一部新的冠心病電影紀錄片“不孕症:一個邪惡的議程”揭露了世界衛生組織的一項計劃,該計劃導致非洲婦女在不知情或不同意的情況下對其進行絕育。

屢獲殊榮的電影製片人安迪·韋克菲爾德博士與執行製片人、兒童健康防禦 (CHD) 主席和 CHD 電影公司的執行製片人小羅伯特·肯尼迪 (Robert F. Kennedy, Jr.) 合作,製作了紀錄片“不孕症:惡魔般的議程”(https://infertilitymovie.org/ )。

這部電影揭露了世界衛生組織(WHO)以疫苗接種計劃為幌子進行的人口控制實驗(https://www.scirp.org/journal/paperinformation.aspx?paperid=81838 ),該實驗導致非洲婦女在不知情或不同意的情況下對其進行絕育。

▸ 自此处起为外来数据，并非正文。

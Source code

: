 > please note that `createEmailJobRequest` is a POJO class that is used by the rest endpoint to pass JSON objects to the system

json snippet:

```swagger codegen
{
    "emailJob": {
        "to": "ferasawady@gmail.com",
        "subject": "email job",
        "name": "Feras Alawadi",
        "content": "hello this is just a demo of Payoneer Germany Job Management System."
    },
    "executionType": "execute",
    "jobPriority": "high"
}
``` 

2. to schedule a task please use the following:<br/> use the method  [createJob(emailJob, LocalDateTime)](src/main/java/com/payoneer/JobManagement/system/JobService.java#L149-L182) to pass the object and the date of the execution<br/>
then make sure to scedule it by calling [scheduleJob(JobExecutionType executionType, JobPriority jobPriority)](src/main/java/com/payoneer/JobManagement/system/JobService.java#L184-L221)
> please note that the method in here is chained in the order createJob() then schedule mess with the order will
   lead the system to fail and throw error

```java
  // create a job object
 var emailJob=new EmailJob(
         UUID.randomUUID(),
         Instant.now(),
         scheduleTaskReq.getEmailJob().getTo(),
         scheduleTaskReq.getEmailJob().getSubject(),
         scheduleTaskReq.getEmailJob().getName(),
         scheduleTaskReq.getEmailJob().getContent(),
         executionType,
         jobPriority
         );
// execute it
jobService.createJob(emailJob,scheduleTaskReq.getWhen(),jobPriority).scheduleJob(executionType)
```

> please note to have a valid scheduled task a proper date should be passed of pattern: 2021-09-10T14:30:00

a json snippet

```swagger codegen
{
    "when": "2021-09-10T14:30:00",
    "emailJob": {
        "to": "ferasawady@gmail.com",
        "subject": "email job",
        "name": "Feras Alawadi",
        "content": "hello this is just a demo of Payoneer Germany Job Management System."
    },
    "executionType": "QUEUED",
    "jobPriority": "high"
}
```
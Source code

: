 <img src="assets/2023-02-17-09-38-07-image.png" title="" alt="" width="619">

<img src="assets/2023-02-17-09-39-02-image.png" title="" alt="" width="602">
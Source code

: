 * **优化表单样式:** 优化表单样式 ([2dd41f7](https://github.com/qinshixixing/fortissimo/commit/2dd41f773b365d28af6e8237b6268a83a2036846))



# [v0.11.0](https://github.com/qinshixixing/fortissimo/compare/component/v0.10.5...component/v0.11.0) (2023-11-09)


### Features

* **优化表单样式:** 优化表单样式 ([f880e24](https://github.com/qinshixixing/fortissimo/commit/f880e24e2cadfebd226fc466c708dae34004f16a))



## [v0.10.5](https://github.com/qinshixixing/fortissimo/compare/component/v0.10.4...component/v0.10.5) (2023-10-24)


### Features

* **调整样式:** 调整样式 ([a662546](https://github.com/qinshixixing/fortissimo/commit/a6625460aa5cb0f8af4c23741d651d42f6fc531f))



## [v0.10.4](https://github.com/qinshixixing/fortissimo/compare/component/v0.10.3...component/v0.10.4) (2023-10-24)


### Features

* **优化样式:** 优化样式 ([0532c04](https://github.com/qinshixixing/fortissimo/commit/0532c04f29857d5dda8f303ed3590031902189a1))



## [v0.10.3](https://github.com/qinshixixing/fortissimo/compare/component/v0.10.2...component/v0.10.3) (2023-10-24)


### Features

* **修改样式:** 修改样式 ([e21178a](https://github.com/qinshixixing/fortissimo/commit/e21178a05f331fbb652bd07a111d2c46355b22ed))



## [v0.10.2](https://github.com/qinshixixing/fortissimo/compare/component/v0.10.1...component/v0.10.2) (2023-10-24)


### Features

導演這部電影的韋克菲爾德說:“具有諷刺意味的是,世界衛生組織在拼命控制全球健康時揭示了它的真面目。” “這個故事是一個真正的'WHO' dunnit。”
“不孕症:惡魔般的議程”拉開帷幕,揭示世衛組織與肯尼亞政府邪惡合作背後的真相,其中向數百萬人接種了一種實驗性破傷風疫苗——後來發現其中含有妊娠激素 βhCG(人絨毛膜促性腺激素) 來誘騙1990 年代和 2000 年代初期不知情的非洲育齡婦女。因此,他們的生育權被剝奪了。

韋克菲爾德記錄了這個悲慘的故事,並揭示了令人震驚的新證據。正如已故的斯蒂芬·卡蘭賈博士在影片中警告的那樣,“當他們在非洲結束時,他們會來找你(https://www.bbc.com/news/world-africa-56922517 )。”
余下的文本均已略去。